***** The data *****

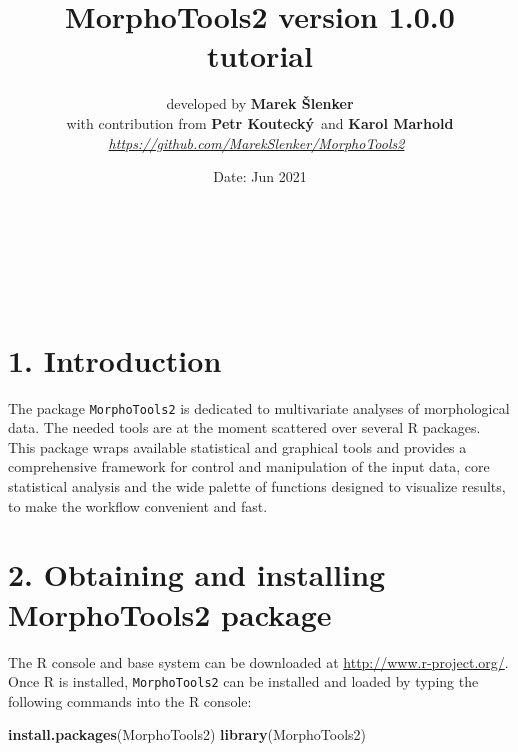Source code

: \documentclass[
]{article}
\title{\vspace{+2.0cm} MorphoTools2 version 1.0.0 tutorial \vspace{+2.0cm}}
\author{developed by \textbf{Marek
Šlenker}\footnotemark[2] \footnotemark[3] \footnotemark[1] \vspace*{0.5pc}\\
with contribution from \textbf{Petr Koutecký}\footnotemark[4] ~and
\textbf{Karol
Marhold}\footnotemark[2] \footnotemark[3] \vspace*{0.7pc}\\
\emph{\url{https://github.com/MarekSlenker/MorphoTools2}}~\\
\vspace*{0.7pc}}
\date{Date: Jun 2021}
\newenvironment{Shaded}{\begin{snugshade}}{\end{snugshade}}
\newcommand{\KeywordTok}[1]{\textcolor[rgb]{0.13,0.29,0.53}{\textbf{#1}}}
\newcommand{\NormalTok}[1]{#1}
\begin{document}
\maketitle

~\\
\renewcommand{\thefootnote}{\fnsymbol{footnote}}\\
\\

\newpage

\renewcommand{\baselinestretch}{0.4}
\setcounter{tocdepth}{4}
\tableofcontents
\renewcommand{\baselinestretch}{1.0}\normalsize

\hypertarget{introduction}{%
\section{1. Introduction}\label{introduction}}

The package \texttt{MorphoTools2} is dedicated to multivariate analyses
of morphological data. The needed tools are at the moment scattered over
several R packages. This package wraps available statistical and
graphical tools and provides a comprehensive framework for control and
manipulation of the input data, core statistical analysis and the wide
palette of functions designed to visualize results, to make the workflow
convenient and fast.

\renewcommand{\thefootnote}{\arabic{footnote}}

\hypertarget{obtaining-and-installing-morphotools2-package}{%
\section{2. Obtaining and installing MorphoTools2
package}\label{obtaining-and-installing-morphotools2-package}}

The R console and base system can be downloaded at
\url{http://www.r-project.org/}. Once R is installed,
\texttt{MorphoTools2} can be installed and loaded by typing the
following commands into the R console:

\begin{Shaded}
\begin{Highlighting}[]
\KeywordTok{install.packages}\NormalTok{(MorphoTools2)}
\KeywordTok{library}\NormalTok{(MorphoTools2)}
\end{Highlighting}
\end{Shaded}
\end{document}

*****

▸ **Work to be completed**: Repeat the records above word for word, keeping no pictures in the copy.

▸ **Response to the exercise**:
Source code

: \documentclass[
]{article}
\title{\vspace{+2.0cm} MorphoTools2 version 1.0.0 tutorial \vspace{+2.0cm}}
\author{developed by \textbf{Marek
Šlenker}\footnotemark[2] \footnotemark[3] \footnotemark[1] \vspace*{0.5pc}\\
with contribution from \textbf{Petr Koutecký}\footnotemark[4] ~and
\textbf{Karol
Marhold}\footnotemark[2] \footnotemark[3] \vspace*{0.7pc}\\
\emph{\url{https://github.com/MarekSlenker/MorphoTools2}}~\\
\vspace*{0.7pc}}
\date{Date: Jun 2021}
\newenvironment{Shaded}{\begin{snugshade}}{\end{snugshade}}
\newcommand{\KeywordTok}[1]{\textcolor[rgb]{0.13,0.29,0.53}{\textbf{#1}}}
\newcommand{\NormalTok}[1]{#1}
\begin{document}
\maketitle

~\\
\renewcommand{\thefootnote}{\fnsymbol{footnote}}\\
\\

\newpage

\renewcommand{\baselinestretch}{0.4}
\setcounter{tocdepth}{4}
\tableofcontents
\renewcommand{\baselinestretch}{1.0}\normalsize

\hypertarget{introduction}{%
\section{1. Introduction}\label{introduction}}

The package \texttt{MorphoTools2} is dedicated to multivariate analyses
of morphological data. The needed tools are at the moment scattered over
several R packages. This package wraps available statistical and
graphical tools and provides a comprehensive framework for control and
manipulation of the input data, core statistical analysis and the wide
palette of functions designed to visualize results, to make the workflow
convenient and fast.

\renewcommand{\thefootnote}{\arabic{footnote}}

\hypertarget{obtaining-and-installing-morphotools2-package}{%
\section{2. Obtaining and installing MorphoTools2
package}\label{obtaining-and-installing-morphotools2-package}}

The R console and base system can be downloaded at
\url{http://www.r-project.org/}. Once R is installed,
\texttt{MorphoTools2} can be installed and loaded by typing the
following commands into the R console:

\begin{Shaded}
\begin{Highlighting}[]
\KeywordTok{install.packages}\NormalTok{(MorphoTools2)}
\KeywordTok{library}\NormalTok{(MorphoTools2)}
\end{Highlighting}
\end{Shaded}
\end{document}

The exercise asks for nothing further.